List of North Carolina Civil War Confederate Units

List Of North Carolina Civil War Confederate Units

This is a list of North Carolina Civil War Confederate Units.

Read more about List Of North Carolina Civil War Confederate Units:  Infantry, Cavalry, Artillery, Legions, Miscellaneous

Famous quotes containing the words list of, list, north, carolina, civil, war, confederate and/or units:

    Religious literature has eminent examples, and if we run over our private list of poets, critics, philanthropists and philosophers, we shall find them infected with this dropsy and elephantiasis, which we ought to have tapped.
    Ralph Waldo Emerson (1803–1882)

    Lastly, his tomb
    Shall list and founder in the troughs of grass
    And none shall speak his name.
    Karl Shapiro (b. 1913)

    I meet him at every turn. He is more alive than ever he was. He has earned immortality. He is not confined to North Elba nor to Kansas. He is no longer working in secret. He works in public, and in the clearest light that shines on this land.
    Henry David Thoreau (1817–1862)

    Poetry presents indivisible wholes of human consciousness, modified and ordered by the stringent requirements of form. Prose, aiming at a definite and concrete goal, generally suppresses everything inessential to its purpose; poetry, existing only to exhibit itself as an aesthetic object, aims only at completeness and perfection of form.
    Richard Harter Fogle, U.S. critic, educator. The Imagery of Keats and Shelley, ch. 1, University of North Carolina Press (1949)

    Colonel Shaw
    and his bell-cheeked Negro infantry
    on St.

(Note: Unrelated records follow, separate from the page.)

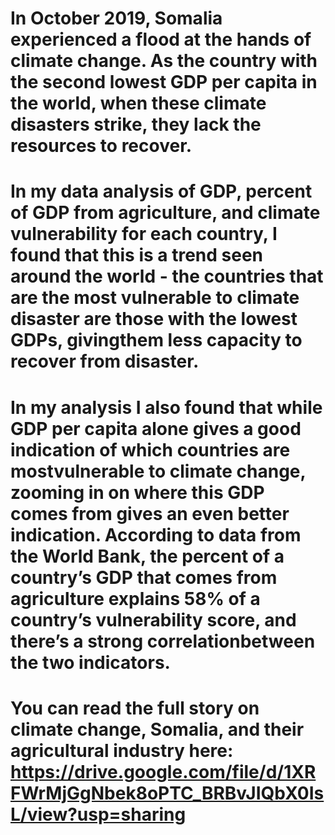 # In October 2019, Somalia experienced a flood at the hands of climate change. As the country with the second lowest GDP per capita in the world, when these climate disasters strike, they lack the resources to recover. 

# In my data analysis of GDP, percent of GDP from agriculture, and climate vulnerability for each country, I found that this is a trend seen around the world - the countries that are the most vulnerable to climate disaster are those with the lowest GDPs, givingthem less capacity to recover from disaster. 

# In my analysis I also found that while GDP per capita alone gives a good indication of which countries are mostvulnerable to climate change, zooming in on where this GDP comes from gives an even better indication. According to data from the World Bank, the percent of a country’s GDP that comes from agriculture explains 58% of a country’s vulnerability score, and there’s a strong correlationbetween the two indicators.

# You can read the full story on climate change, Somalia, and their agricultural industry here: https://drive.google.com/file/d/1XRFWrMjGgNbek8oPTC_BRBvJIQbX0IsL/view?usp=sharing
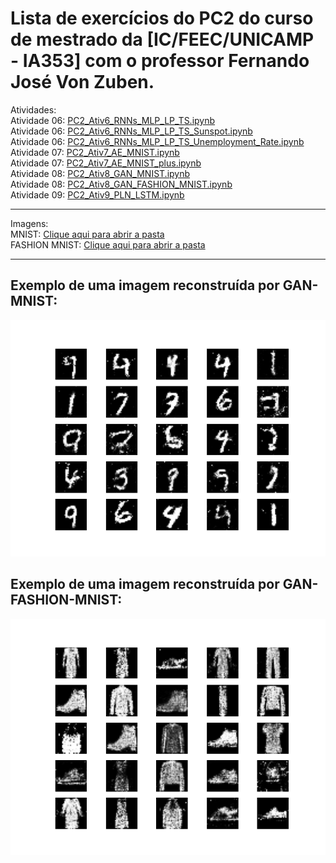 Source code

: # Lista de exercícios do PC2 do curso de mestrado da [IC/FEEC/UNICAMP - IA353] com o professor Fernando José Von Zuben.

Atividades: <br>
Atividade 06: [PC2_Ativ6_RNNs_MLP_LP_TS.ipynb](./PC2_Ativ6_RNNs_MLP_LP_TS.ipynb)</br>
Atividade 06: [PC2_Ativ6_RNNs_MLP_LP_TS_Sunspot.ipynb](./PC2_Ativ6_RNNs_MLP_LP_TS_Sunspot.ipynb)</br>
Atividade 06: [PC2_Ativ6_RNNs_MLP_LP_TS_Unemployment_Rate.ipynb](./PC2_Ativ6_RNNs_MLP_LP_TS_Unemployment_Rate.ipynb)</br>
Atividade 07: [PC2_Ativ7_AE_MNIST.ipynb](./PC2_Ativ7_AE_MNIST.ipynb)</br>
Atividade 07: [PC2_Ativ7_AE_MNIST_plus.ipynb](./PC2_Ativ7_AE_MNIST_plus.ipynb)</br>
Atividade 08: [PC2_Ativ8_GAN_MNIST.ipynb](./PC2_Ativ8_GAN_MNIST.ipynb)</br>
Atividade 08: [PC2_Ativ8_GAN_FASHION_MNIST.ipynb](./PC2_Ativ8_GAN_FASHION_MNIST.ipynb)</br>
Atividade 09: [PC2_Ativ9_PLN_LSTM.ipynb](./PC2_Ativ9_PLN_LSTM.ipynb)</br>

---

Imagens: <br>
MNIST: [Clique aqui para abrir a pasta](./ativ8_GAN_MNIST/output/q9_images/)</br>
FASHION MNIST: [Clique aqui para abrir a pasta](./ativ8_GAN_FASHION_MNIST/output/q9_images/)</br>

---

## Exemplo de uma imagem reconstruída por GAN-MNIST: </br>
![Imagem reconstruída](./ativ8_GAN_MNIST/output/q9_images/30000.png?raw=true) <br>

## Exemplo de uma imagem reconstruída por GAN-FASHION-MNIST: </br>
![Imagem reconstruída](./ativ8_GAN_FASHION_MNIST/output/q9_images/30000.png?raw=true) <br> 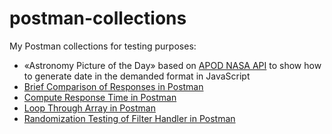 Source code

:# postman-collections
My Postman collections for testing purposes:
* «Astronomy Picture of the Day» based on [APOD NASA API](https://api.nasa.gov) to show how to generate date in the demanded format in JavaScript
* [Brief Comparison of Responses in Postman](https://adequatica.medium.com/brief-comparison-of-responses-in-postman-aea23ee9d342)
* [Compute Response Time in Postman](https://adequatica.medium.com/compute-response-time-in-postman-89ff3edd093e)
* [Loop Through Array in Postman](https://adequatica.medium.com/loop-through-array-in-postman-f944a5265d62)
* [Randomization Testing of Filter Handler in Postman](https://adequatica.medium.com/randomization-testing-of-filter-handler-in-postman-5cc37432602c)

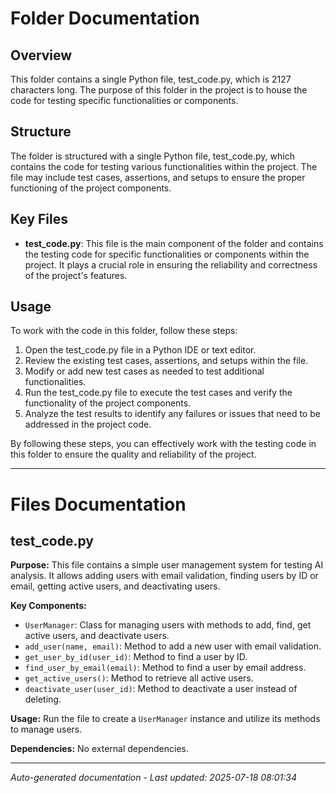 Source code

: # Folder Documentation

## Overview
This folder contains a single Python file, test_code.py, which is 2127 characters long. The purpose of this folder in the project is to house the code for testing specific functionalities or components.

## Structure
The folder is structured with a single Python file, test_code.py, which contains the code for testing various functionalities within the project. The file may include test cases, assertions, and setups to ensure the proper functioning of the project components.

## Key Files
- **test_code.py**: This file is the main component of the folder and contains the testing code for specific functionalities or components within the project. It plays a crucial role in ensuring the reliability and correctness of the project's features.

## Usage
To work with the code in this folder, follow these steps:
1. Open the test_code.py file in a Python IDE or text editor.
2. Review the existing test cases, assertions, and setups within the file.
3. Modify or add new test cases as needed to test additional functionalities.
4. Run the test_code.py file to execute the test cases and verify the functionality of the project components.
5. Analyze the test results to identify any failures or issues that need to be addressed in the project code.

By following these steps, you can effectively work with the testing code in this folder to ensure the quality and reliability of the project.

---

# Files Documentation

## test_code.py

**Purpose:** This file contains a simple user management system for testing AI analysis. It allows adding users with email validation, finding users by ID or email, getting active users, and deactivating users.

**Key Components:**
- `UserManager`: Class for managing users with methods to add, find, get active users, and deactivate users.
- `add_user(name, email)`: Method to add a new user with email validation.
- `get_user_by_id(user_id)`: Method to find a user by ID.
- `find_user_by_email(email)`: Method to find a user by email address.
- `get_active_users()`: Method to retrieve all active users.
- `deactivate_user(user_id)`: Method to deactivate a user instead of deleting.

**Usage:** Run the file to create a `UserManager` instance and utilize its methods to manage users.

**Dependencies:** No external dependencies.

---
*Auto-generated documentation - Last updated: 2025-07-18 08:01:34*
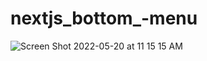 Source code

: # nextjs_bottom_-menu

![Screen Shot 2022-05-20 at 11 15 15 AM](https://user-images.githubusercontent.com/92414210/169589227-7a65f136-1129-48a2-8e9a-5104150272ff.png)
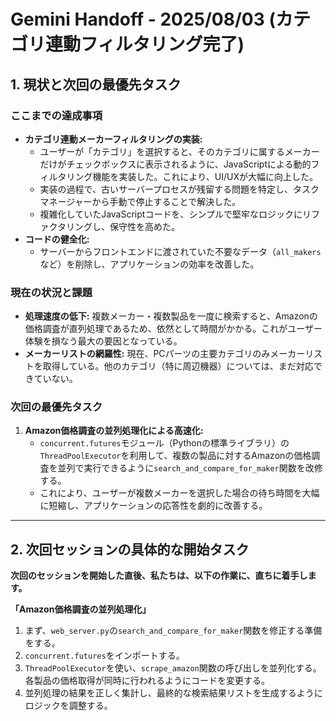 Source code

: # Gemini Handoff - 2025/08/03 (カテゴリ連動フィルタリング完了)

## 1. 現状と次回の最優先タスク

### ここまでの達成事項
*   **カテゴリ連動メーカーフィルタリングの実装:**
    *   ユーザーが「カテゴリ」を選択すると、そのカテゴリに属するメーカーだけがチェックボックスに表示されるように、JavaScriptによる動的フィルタリング機能を実装した。これにより、UI/UXが大幅に向上した。
    *   実装の過程で、古いサーバープロセスが残留する問題を特定し、タスクマネージャーから手動で停止することで解決した。
    *   複雑化していたJavaScriptコードを、シンプルで堅牢なロジックにリファクタリングし、保守性を高めた。
*   **コードの健全化:**
    *   サーバーからフロントエンドに渡されていた不要なデータ（`all_makers`など）を削除し、アプリケーションの効率を改善した。

### 現在の状況と課題
*   **処理速度の低下:** 複数メーカー・複数製品を一度に検索すると、Amazonの価格調査が直列処理であるため、依然として時間がかかる。これがユーザー体験を損なう最大の要因となっている。
*   **メーカーリストの網羅性:** 現在、PCパーツの主要カテゴリのみメーカーリストを取得している。他のカテゴリ（特に周辺機器）については、まだ対応できていない。

### 次回の最優先タスク
1.  **Amazon価格調査の並列処理化による高速化:**
    *   `concurrent.futures`モジュール（Pythonの標準ライブラリ）の`ThreadPoolExecutor`を利用して、複数の製品に対するAmazonの価格調査を並列で実行できるように`search_and_compare_for_maker`関数を改修する。
    *   これにより、ユーザーが複数メーカーを選択した場合の待ち時間を大幅に短縮し、アプリケーションの応答性を劇的に改善する。

---

## 2. 次回セッションの具体的な開始タスク

**次回のセッションを開始した直後、私たちは、以下の作業に、直ちに着手します。**

**「Amazon価格調査の並列処理化」**

1.  まず、`web_server.py`の`search_and_compare_for_maker`関数を修正する準備をする。
2.  `concurrent.futures`をインポートする。
3.  `ThreadPoolExecutor`を使い、`scrape_amazon`関数の呼び出しを並列化する。各製品の価格取得が同時に行われるようにコードを変更する。
4.  並列処理の結果を正しく集計し、最終的な検索結果リストを生成するようにロジックを調整する。
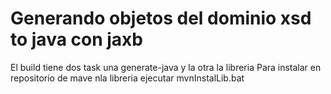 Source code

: # Generando objetos del dominio xsd to java con jaxb

El build tiene dos task  una generate-java y la otra la libreria
Para instalar en repositorio de mave nla libreria ejecutar  mvnInstalLib.bat
 



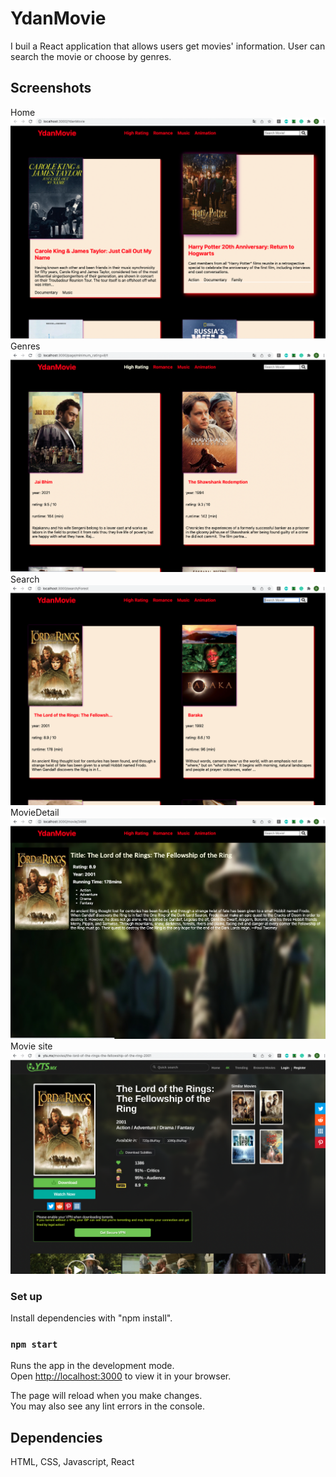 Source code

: # YdanMovie

I buil a React application that allows users get movies' information. User can search the movie or choose by genres.

## Screenshots

Home
!["Homepage"](https://github.com/yhupaul/YdanMovie/blob/main/doc/Homepage.png)
Genres
!["Genres"](https://github.com/yhupaul/YdanMovie/blob/main/doc/Genres.png)
Search
!["Search"](https://github.com/yhupaul/YdanMovie/blob/main/doc/Search.png)
MovieDetail
!["MovieDetail"](https://github.com/yhupaul/YdanMovie/blob/main/doc/MovieDetail.png)
Movie site
!["Movie site"](https://github.com/yhupaul/YdanMovie/blob/main/doc/Movie%20site.png)


### Set up

Install dependencies with "npm install".

### `npm start`

Runs the app in the development mode.\
Open [http://localhost:3000](http://localhost:3000) to view it in your browser.

The page will reload when you make changes.\
You may also see any lint errors in the console.

## Dependencies

HTML, CSS, Javascript, React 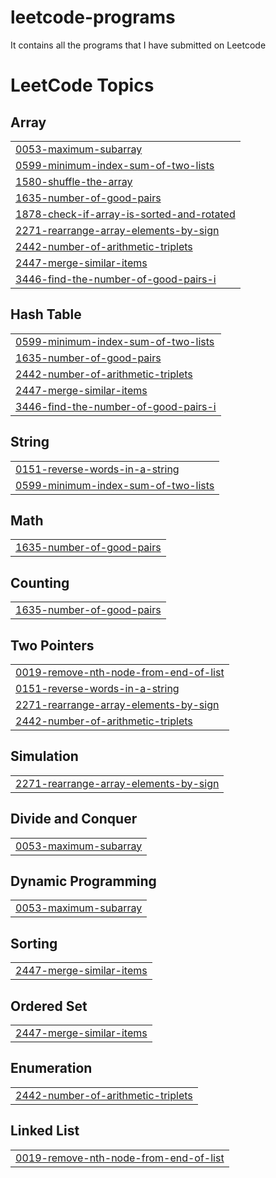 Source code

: # leetcode-programs
It contains all the programs that I have submitted on Leetcode

<!---LeetCode Topics Start-->
# LeetCode Topics
## Array
|  |
| ------- |
| [0053-maximum-subarray](https://github.com/ssshekhu53/leetcode-programs/tree/master/0053-maximum-subarray) |
| [0599-minimum-index-sum-of-two-lists](https://github.com/ssshekhu53/leetcode-programs/tree/master/0599-minimum-index-sum-of-two-lists) |
| [1580-shuffle-the-array](https://github.com/ssshekhu53/leetcode-programs/tree/master/1580-shuffle-the-array) |
| [1635-number-of-good-pairs](https://github.com/ssshekhu53/leetcode-programs/tree/master/1635-number-of-good-pairs) |
| [1878-check-if-array-is-sorted-and-rotated](https://github.com/ssshekhu53/leetcode-programs/tree/master/1878-check-if-array-is-sorted-and-rotated) |
| [2271-rearrange-array-elements-by-sign](https://github.com/ssshekhu53/leetcode-programs/tree/master/2271-rearrange-array-elements-by-sign) |
| [2442-number-of-arithmetic-triplets](https://github.com/ssshekhu53/leetcode-programs/tree/master/2442-number-of-arithmetic-triplets) |
| [2447-merge-similar-items](https://github.com/ssshekhu53/leetcode-programs/tree/master/2447-merge-similar-items) |
| [3446-find-the-number-of-good-pairs-i](https://github.com/ssshekhu53/leetcode-programs/tree/master/3446-find-the-number-of-good-pairs-i) |
## Hash Table
|  |
| ------- |
| [0599-minimum-index-sum-of-two-lists](https://github.com/ssshekhu53/leetcode-programs/tree/master/0599-minimum-index-sum-of-two-lists) |
| [1635-number-of-good-pairs](https://github.com/ssshekhu53/leetcode-programs/tree/master/1635-number-of-good-pairs) |
| [2442-number-of-arithmetic-triplets](https://github.com/ssshekhu53/leetcode-programs/tree/master/2442-number-of-arithmetic-triplets) |
| [2447-merge-similar-items](https://github.com/ssshekhu53/leetcode-programs/tree/master/2447-merge-similar-items) |
| [3446-find-the-number-of-good-pairs-i](https://github.com/ssshekhu53/leetcode-programs/tree/master/3446-find-the-number-of-good-pairs-i) |
## String
|  |
| ------- |
| [0151-reverse-words-in-a-string](https://github.com/ssshekhu53/leetcode-programs/tree/master/0151-reverse-words-in-a-string) |
| [0599-minimum-index-sum-of-two-lists](https://github.com/ssshekhu53/leetcode-programs/tree/master/0599-minimum-index-sum-of-two-lists) |
## Math
|  |
| ------- |
| [1635-number-of-good-pairs](https://github.com/ssshekhu53/leetcode-programs/tree/master/1635-number-of-good-pairs) |
## Counting
|  |
| ------- |
| [1635-number-of-good-pairs](https://github.com/ssshekhu53/leetcode-programs/tree/master/1635-number-of-good-pairs) |
## Two Pointers
|  |
| ------- |
| [0019-remove-nth-node-from-end-of-list](https://github.com/ssshekhu53/leetcode-programs/tree/master/0019-remove-nth-node-from-end-of-list) |
| [0151-reverse-words-in-a-string](https://github.com/ssshekhu53/leetcode-programs/tree/master/0151-reverse-words-in-a-string) |
| [2271-rearrange-array-elements-by-sign](https://github.com/ssshekhu53/leetcode-programs/tree/master/2271-rearrange-array-elements-by-sign) |
| [2442-number-of-arithmetic-triplets](https://github.com/ssshekhu53/leetcode-programs/tree/master/2442-number-of-arithmetic-triplets) |
## Simulation
|  |
| ------- |
| [2271-rearrange-array-elements-by-sign](https://github.com/ssshekhu53/leetcode-programs/tree/master/2271-rearrange-array-elements-by-sign) |
## Divide and Conquer
|  |
| ------- |
| [0053-maximum-subarray](https://github.com/ssshekhu53/leetcode-programs/tree/master/0053-maximum-subarray) |
## Dynamic Programming
|  |
| ------- |
| [0053-maximum-subarray](https://github.com/ssshekhu53/leetcode-programs/tree/master/0053-maximum-subarray) |
## Sorting
|  |
| ------- |
| [2447-merge-similar-items](https://github.com/ssshekhu53/leetcode-programs/tree/master/2447-merge-similar-items) |
## Ordered Set
|  |
| ------- |
| [2447-merge-similar-items](https://github.com/ssshekhu53/leetcode-programs/tree/master/2447-merge-similar-items) |
## Enumeration
|  |
| ------- |
| [2442-number-of-arithmetic-triplets](https://github.com/ssshekhu53/leetcode-programs/tree/master/2442-number-of-arithmetic-triplets) |
## Linked List
|  |
| ------- |
| [0019-remove-nth-node-from-end-of-list](https://github.com/ssshekhu53/leetcode-programs/tree/master/0019-remove-nth-node-from-end-of-list) |
<!---LeetCode Topics End--> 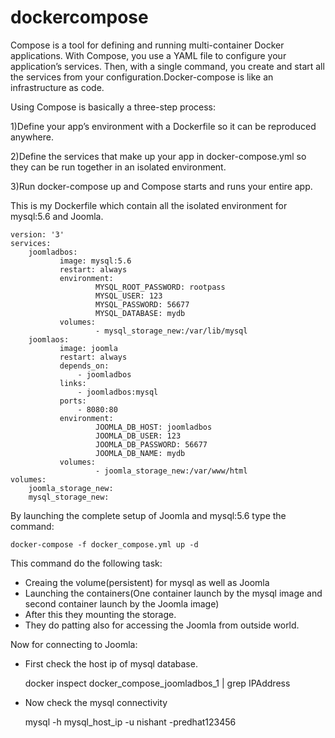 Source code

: # dockercompose

Compose is a tool for defining and running multi-container Docker applications. With Compose, you use a YAML file to configure your application’s services. Then, with a single command, you create and start all the services from your configuration.Docker-compose is like an infrastructure as code.

Using Compose is basically a three-step process:

1)Define your app’s environment with a Dockerfile so it can be reproduced anywhere.

2)Define the services that make up your app in docker-compose.yml so they can be run together in an isolated environment.

3)Run docker-compose up and Compose starts and runs your entire app.

This is my Dockerfile which contain all the isolated environment for mysql:5.6 and Joomla.
      
     
    version: '3'
    services:
        joomladbos:
               image: mysql:5.6          
               restart: always     
               environment:
                       MYSQL_ROOT_PASSWORD: rootpass
                       MYSQL_USER: 123
                       MYSQL_PASSWORD: 56677
                       MYSQL_DATABASE: mydb     
               volumes:
                       - mysql_storage_new:/var/lib/mysql   
        joomlaos:
               image: joomla
               restart: always
               depends_on: 
                   - joomladbos
               links:
                   - joomladbos:mysql      
               ports:
                   - 8080:80    
               environment:
                       JOOMLA_DB_HOST: joomladbos
                       JOOMLA_DB_USER: 123
                       JOOMLA_DB_PASSWORD: 56677
                       JOOMLA_DB_NAME: mydb    
               volumes:
                       - joomla_storage_new:/var/www/html
    volumes:
        joomla_storage_new:
        mysql_storage_new:

         
                  
By launching the complete setup of Joomla and mysql:5.6  type the command:
    
    docker-compose -f docker_compose.yml up -d
     
This command do the following task:

* Creaing the volume(persistent) for mysql as well as Joomla
* Launching the containers(One container launch by the mysql image and second container launch by the Joomla image)
* After this they mounting the storage.
* They do patting also for accessing the Joomla from outside world.

Now for connecting to Joomla:
* First check the host ip of mysql database.
    
     docker inspect docker_compose_joomladbos_1 | grep IPAddress
     
 * Now check the mysql connectivity
     
     mysql -h mysql_host_ip -u nishant -predhat123456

Gaudens shaking Civil War relief,
    propped by a plank splint against the garage’s earthquake.
    Robert Lowell (1917–1977)

    “... But if you shrink from being scared,
    What would you say to war if it should come?
    That’s what for reasons I should like to know
    If you can comfort me by any answer.”
    “Oh, but war’s not for children it’s for men.”
    Robert Frost (1874–1963)

    Figure a man’s only good for one oath at a time. I took mine to the Confederate States of America.
    Frank S. Nugent (1908–1965)

    Even in harmonious families there is this double life: the group life, which is the one we can observe in our neighbour’s household, and, underneath, another—secret and passionate and intense—which is the real life that stamps the faces and gives character to the voices of our friends. Always in his mind each member of these social units is escaping, running away, trying to break the net which circumstances and his own affections have woven about him.